Já a Logística Reversa é um instrumento econômico e social, caracterizado por um conjunto de ações, procedimentos e meios, destinados a facilitar a coleta e a restituição dos resíduos por seus geradores para que sejam tratados ou reaproveitados.
Neste aspecto, vale ressaltar o papel preponderante das cooperativas de catadores, pois a PNRS também cumpre um papel social ao inserir na formalidade cerca de 800 mil pessoas que sobrevivem da catação, com uma renda média de 1 a 1,5 salário mínimo.
Em nível internacional, existe uma grande expectativa dos países da America Latina, sobretudo, para que o Brasil consolide as suas diretrizes para o tema, pois os modelos de políticas de países desenvolvidos (como Alemanha, Japão entre outros) não servem de referencial prático para a sua implantação em nações com peculiaridades socioeconômicas distintas, que almejam buscar o desenvolvimento pautado no tripé ambiental, social e econômico.

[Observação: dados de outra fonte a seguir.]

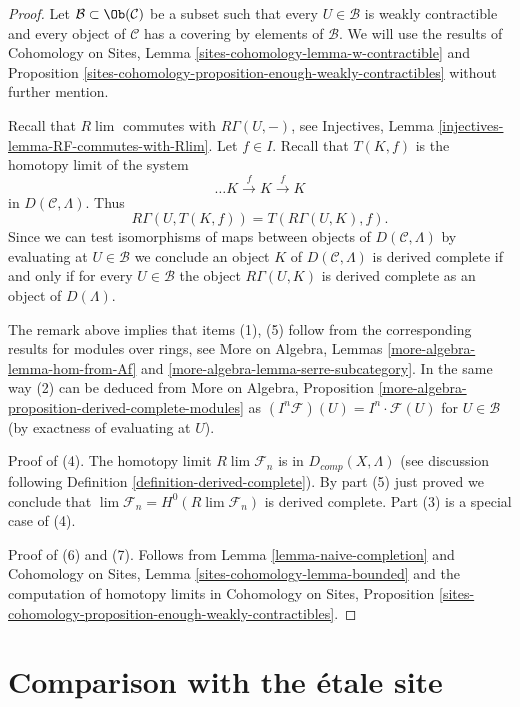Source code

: \begin{proof}
Let $\mathcal{B} \subset \Ob(\mathcal{C})$ be a subset such that every
$U \in \mathcal{B}$ is weakly contractible and every object of $\mathcal{C}$
has a covering by elements of $\mathcal{B}$.
We will use the results of Cohomology on Sites,
Lemma \ref{sites-cohomology-lemma-w-contractible} and
Proposition \ref{sites-cohomology-proposition-enough-weakly-contractibles}
without further mention.

\medskip\noindent
Recall that $R\lim$ commutes with $R\Gamma(U, -)$,
see Injectives, Lemma \ref{injectives-lemma-RF-commutes-with-Rlim}.
Let $f \in I$. Recall that $T(K, f)$ is the homotopy limit
of the system
$$
\ldots K \xrightarrow{f} K \xrightarrow{f} K
$$
in $D(\mathcal{C}, \Lambda)$. Thus
$$
R\Gamma(U, T(K, f)) = T(R\Gamma(U, K), f).
$$
Since we can test isomorphisms of maps between objects of
$D(\mathcal{C}, \Lambda)$ by evaluating at $U \in \mathcal{B}$
we conclude an object $K$ of $D(\mathcal{C}, \Lambda)$
is derived complete if and only if for every $U \in \mathcal{B}$ the
object $R\Gamma(U, K)$ is derived complete as an object of $D(\Lambda)$.

\medskip\noindent
The remark above implies that items (1), (5) follow from the corresponding
results for modules over rings, see
More on Algebra, Lemmas \ref{more-algebra-lemma-hom-from-Af} and
\ref{more-algebra-lemma-serre-subcategory}.
In the same way (2) can be deduced from
More on Algebra, Proposition
\ref{more-algebra-proposition-derived-complete-modules}
as $(I^n\mathcal{F})(U) = I^n \cdot \mathcal{F}(U)$
for $U \in \mathcal{B}$ (by exactness of evaluating at $U$).

\medskip\noindent
Proof of (4). The homotopy limit $R\lim \mathcal{F}_n$ is in
$D_{comp}(X, \Lambda)$ (see discussion following
Definition \ref{definition-derived-complete}).
By part (5) just proved we conclude that
$\lim \mathcal{F}_n = H^0(R\lim \mathcal{F}_n)$
is derived complete.
Part (3) is a special case of (4).

\medskip\noindent
Proof of (6) and (7). Follows from
Lemma \ref{lemma-naive-completion}
and
Cohomology on Sites, Lemma \ref{sites-cohomology-lemma-bounded}
and the computation of homotopy limits in Cohomology on Sites,
Proposition \ref{sites-cohomology-proposition-enough-weakly-contractibles}.
\end{proof}





\section{Comparison with the \'etale site}
\label{section-comparison}

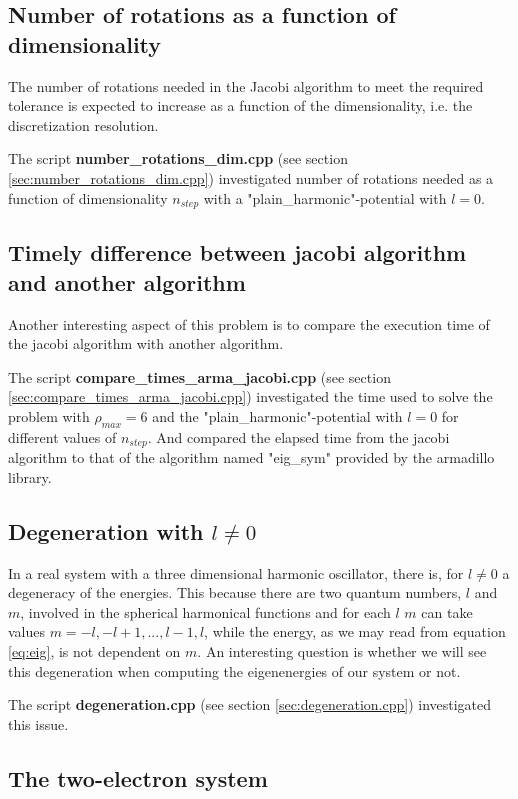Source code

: \documentclass[a4paper,10pt,english]{article}
\numberwithin{figure}{subsection}
\numberwithin{table}{subsection}
\numberwithin{equation}{subsection}
\begin{document}
\subsection{Number of rotations as a function of dimensionality}

The number of rotations needed in the Jacobi algorithm to meet the required tolerance is 
expected to increase as a function of the dimensionality, i.e. the discretization resolution. 

The script \textbf{number\_rotations\_dim.cpp} (see section \ref{sec:number_rotations_dim.cpp})
investigated number of rotations needed as a function of dimensionality $n_{step}$
with a "plain\_harmonic"-potential with $l=0$.


\subsection{Timely difference between jacobi algorithm and another algorithm}

Another interesting aspect of this problem is to compare the execution time of
the jacobi algorithm with another algorithm. 

The script \textbf{compare\_times\_arma\_jacobi.cpp} 
(see section \ref{sec:compare_times_arma_jacobi.cpp}) 
investigated the time used to solve the problem with $\rho_{max} = 6$ and
the 
"plain\_harmonic"-potential with $l=0$
for different values of $n_{step}$. 
And compared the elapsed time from the jacobi algorithm to that of the 
algorithm named "eig\_sym" provided by the armadillo library. 

\subsection{Degeneration with $l \neq 0$}

In a real system with a three dimensional harmonic oscillator,
there is, for $l\neq 0$ a degeneracy of the energies. 
This because there are two quantum numbers, $l$ and $m$, 
involved in the spherical harmonical functions and for each $l$ 
$m$ can take values $m= -l, -l+1 , ... , l-1, l$,
while the energy, as we may read from equation \ref{eq:eig}, 
is not dependent on $m$. 
An interesting question is whether we will see this degeneration when 
computing the eigenenergies of our system or not. 

The script \textbf{degeneration.cpp} (see section \ref{sec:degeneration.cpp}) 
investigated this issue.


\subsection{The two-electron system}
\end{document}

Além da experiência enriquecedora, todo o processo de elaboração e aprovação da PNRS foi de extrema importância para a conscientização da preservação do meio ambiente. Essa legislação deve somar-se a outras políticas nacionais como a de Saneamento, de Mudanças Climáticas, de Meio Ambiente e de Educação Ambiental.
Particularmente, tenho comigo o sentimento de dever cumprido, pois quando eleito deputado federal, em 2006, assumi o compromisso de elaborar, articular e cobrar a aprovação da PNRS, após a bem sucedida experiência com a lei estadual 12.300/2006, em que fui o autor e conseguimos disciplinar a gestão dos resíduos sólidos no Estado de São Paulo.
Nestas parcas linhas será difícil mencionar a todos que contribuíram para que este desafio fosse superado, mais a certeza de que este trabalho poderá desencadear profundas transformações nos modos de produção, consumo e da própria relação entre o ser humano e o meio ambiente, é a herança de sustentabilidade que deixaremos para as futuras gerações.
Deputado Arnaldo Jardim (PPS-SP) – presidente do Grupo de Trabalho responsável pela proposta de Política Nacional de Resíduos Sólidos.